Toothed, rather than Baleen whales, are usually stranded. Whales living in large social groups — such as the pilot whales that beached in Tuticorin — are more susceptible. An entire pod can follow a disoriented leader into shallow waters and beach themselves. Following prey-rich currents might draw whales towards land, or they might end up panicking at the presence of a mega predator such as a killer whale. Gently-sloping shorelines can deceive whales dependent on echolocation for navigation, scientists say. There’s also climate change or unnatural weather phenomena. In one recorded event, after a strong El Niño in 1982-83, a resident population of short-finned pilot whales apparently disappeared from areas along southern California. 

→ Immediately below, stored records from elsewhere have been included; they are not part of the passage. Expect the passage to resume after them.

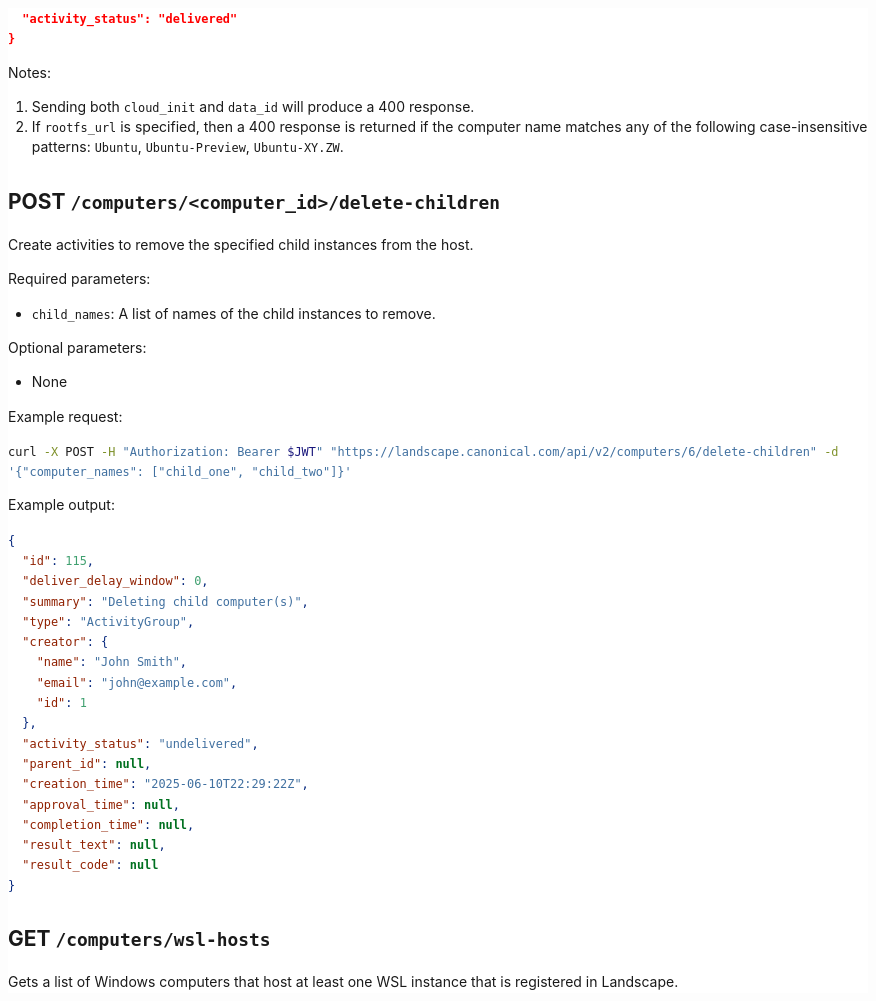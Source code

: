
 ```json
  "activity_status": "delivered"
}
```

Notes:

1. Sending both `cloud_init` and `data_id` will produce a 400 response.
1. If `rootfs_url` is specified, then a 400 response is returned if the computer name matches any of the following case-insensitive patterns: `Ubuntu`, `Ubuntu-Preview`, `Ubuntu-XY.ZW`.

## POST `/computers/<computer_id>/delete-children`

Create activities to remove the specified child instances from the host.

Required parameters:

- `child_names`: A list of names of the child instances to remove.

Optional parameters:

- None

Example request:

```bash
curl -X POST -H "Authorization: Bearer $JWT" "https://landscape.canonical.com/api/v2/computers/6/delete-children" -d '{"computer_names": ["child_one", "child_two"]}'
```

Example output:

```json
{
  "id": 115,
  "deliver_delay_window": 0,
  "summary": "Deleting child computer(s)",
  "type": "ActivityGroup",
  "creator": {
    "name": "John Smith",
    "email": "john@example.com",
    "id": 1
  },
  "activity_status": "undelivered",
  "parent_id": null,
  "creation_time": "2025-06-10T22:29:22Z",
  "approval_time": null,
  "completion_time": null,
  "result_text": null,
  "result_code": null
}
```

## GET `/computers/wsl-hosts`

Gets a list of Windows computers that host at least one WSL instance that is registered in Landscape.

What about the impact of SONAR? 
Active SONAR (sound navigation and ranging) — low frequency sound released under water to detect marine vehicles — is the human version of the same technology that whales use to find their way. The immense pressure of manmade SONAR waves can cause internal bleeding in the ear and brain tissues, killing or disorienting whales. Some scientists also argue that whales may interpret SONAR as an approaching predator, triggering panic and subsequent beaching. Interestingly, the last mass whale stranding in Tuticorin occurred not long after the 1971 war that might have necessitated intense and prolonged scanning of these waters. Sources at Central Marine Fisheries Research Institute (CMFRI) said “the SONAR aspect was probably not covered” in the studies that followed that 1973 stranding of 147 whales. 

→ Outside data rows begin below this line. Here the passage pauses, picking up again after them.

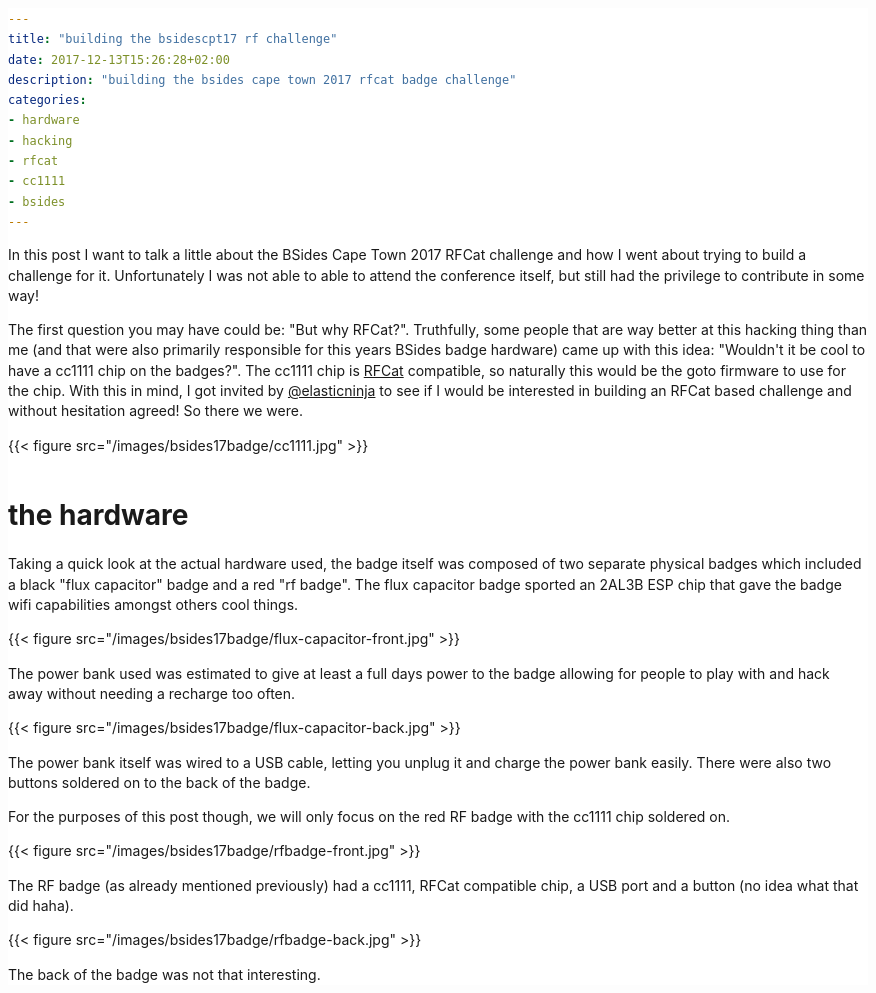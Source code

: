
 ```yaml
---
title: "building the bsidescpt17 rf challenge"
date: 2017-12-13T15:26:28+02:00
description: "building the bsides cape town 2017 rfcat badge challenge"
categories: 
- hardware
- hacking
- rfcat
- cc1111
- bsides
---
```


In this post I want to talk a little about the BSides Cape Town 2017 RFCat challenge and how I went about trying to build a challenge for it. Unfortunately I was not able to able to attend the conference itself, but still had the privilege to contribute in some way!


The first question you may have could be: "But why RFCat?". Truthfully, some people that are way better at this hacking thing than me (and that were also primarily responsible for this years BSides badge hardware) came up with this idea: "Wouldn't it be cool to have a cc1111 chip on the badges?". The cc1111 chip is [RFCat](https://github.com/atlas0fd00m/rfcat) compatible, so naturally this would be the goto firmware to use for the chip. With this in mind, I got invited by [@elasticninja](https://twitter.com/elasticninja) to see if I would be interested in building an RFCat based challenge and without hesitation agreed! So there we were.

{{< figure src="/images/bsides17badge/cc1111.jpg" >}}

# the hardware

Taking a quick look at the actual hardware used, the badge itself was composed of two separate physical badges which included a black "flux capacitor" badge and a red "rf badge". The flux capacitor badge sported an 2AL3B ESP chip that gave the badge wifi capabilities amongst others cool things.

{{< figure src="/images/bsides17badge/flux-capacitor-front.jpg" >}}

The power bank used was estimated to give at least a full days power to the badge allowing for people to play with and hack away without needing a recharge too often.

{{< figure src="/images/bsides17badge/flux-capacitor-back.jpg" >}}

The power bank itself was wired to a USB cable, letting you unplug it and charge the power bank easily. There were also two buttons soldered on to the back of the badge.

For the purposes of this post though, we will only focus on the red RF badge with the cc1111 chip soldered on.

{{< figure src="/images/bsides17badge/rfbadge-front.jpg" >}}

The RF badge (as already mentioned previously) had a cc1111, RFCat compatible chip, a USB port and a button (no idea what that did haha).

{{< figure src="/images/bsides17badge/rfbadge-back.jpg" >}}

The back of the badge was not that interesting.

What about the whales this week? 
These were short-finned pilot whales, inhabitants of deep, warm waters in the Indian, Pacific and Atlantic Oceans, and yet known for frequent stranding. Their pods of up to 50 animals form ranks that can stretch over a kilometre. This may explain how dozens of animals beach themselves across several kilometres, but it is not clear why they approach shallow waters in the first place. In India, the first recorded beaching of short-finned pilot whales was in 1852 near Kolkata.

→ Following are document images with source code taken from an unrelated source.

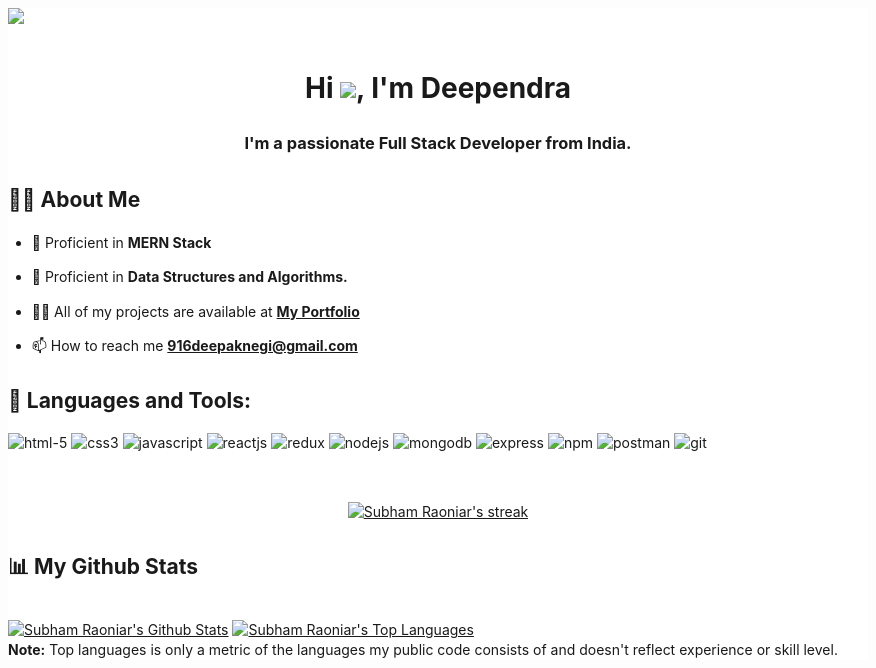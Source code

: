 <a href="#"><img width="100%" height="auto" src="https://user-images.githubusercontent.com/81069961/133745145-6a8f4517-107d-4397-bf16-dc41e449fdfd.png"/></a>


<h1 align="center">Hi <img src="https://raw.githubusercontent.com/MartinHeinz/MartinHeinz/master/wave.gif" width="30px">, I'm Deependra</h1>
<h3 align="center">I'm a passionate Full Stack Developer from India.</h3>


## 🙋‍♂️ About Me

- 🔭 Proficient in **MERN Stack**

- 🌱 Proficient in **Data Structures and Algorithms.**

- 👨‍💻 All of my projects are available at **[My Portfolio](https://deependranegi.netlify.app/)**

- 📫 How to reach me **916deepaknegi@gmail.com**

## 🚀 Languages and Tools:

<p align="left"> 
    <img src="https://img.icons8.com/color/48/000000/html-5.png" alt="html-5"/> 
    <img src="https://img.icons8.com/color/48/000000/css3.png" alt="css3"/>
    <img src="https://img.icons8.com/color/48/000000/javascript.png" alt="javascript"/>
    <img src="https://img.icons8.com/officel/80/000000/react.png" alt="reactjs"  width="48" height="48"/>
    <img src="https://img.icons8.com/color/48/000000/redux.png" alt="redux"/>
    <img src="https://img.icons8.com/color/48/000000/nodejs.png" alt="nodejs"/> 
    <img src="https://raw.githubusercontent.com/devicons/devicon/master/icons/mongodb/mongodb-original-wordmark.svg" alt="mongodb" width="48" height="48"/>
    <img src="https://raw.githubusercontent.com/devicons/devicon/master/icons/express/express-original-wordmark.svg" alt="express" width="48" height="48"/>
    <img src="https://img.icons8.com/color/48/000000/npm.png"  alt="npm"/>   
    <img src="https://www.vectorlogo.zone/logos/getpostman/getpostman-icon.svg" alt="postman" width="45" height="45" alt="postman"/>
    <img src="https://img.icons8.com/color/48/000000/git.png" alt="git"/>
    
</p>


<br/>

<p align="center">
    <a href="https://github.com/Deependra-Negi/github-readme-streak-stats">
        <img title="🔥 Get streak stats for your profile at git.io/streak-stats" alt="Subham Raoniar's streak" src="https://github-readme-streak-stats.herokuapp.com/?user=Deependra-Negi&theme=black-ice&hide_border=true&stroke=0000&background=060A0CD0"/>
    </a>
</p>

## 📊 My Github Stats

  <br/>
    <a href="https://github.com/Deependra-Negi/github-readme-stats"><img alt="Subham Raoniar's Github Stats" src="https://github-readme-stats.vercel.app/api?username=Deependra-Negi&show_icons=true&count_private=true&theme=react&hide_border=true&bg_color=0D1117" /></a>
  <a href="https://github.com/Deependra-Negi/github-readme-stats"><img alt="Subham Raoniar's Top Languages" src="https://github-readme-stats.vercel.app/api/top-langs/?username=Deependra-Negi&langs_count=8&count_private=true&layout=compact&theme=react&hide_border=true&bg_color=0D1117" /></a>
  <br/>
  <b>Note:</b> Top languages is only a metric of the languages my public code consists of and doesn't reflect experience or skill level.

Is the Tuticorin shoreline to blame? 
It is difficult to say. Repeated beaching in one area may suggest a flat slope or currents unique to the shoreline. Dutch scientist Dudok van Heel found in 1962 that gently sloping beaches would not supply a coherent reflection to sonar. In the late 1990s, researchers from the University of Western Australia concluded that a gently sloping beach — like the one off Ocean Beach town in Western Australia, where the depth rolled from zero to 20 m over 3 km out at sea — posed major problems for echo-navigation. The Manapad beach is even flatter — from zero to 5-17 m over 3 km. “The Adam’s Bridge area is shallow and the slope is flat. But we cannot comment at this stage if that is a factor behind whale stranding. We need further studies,” Dr P P Manoj Kumar, scientist-in-charge at CMFRI’s Tuticorin centre, said.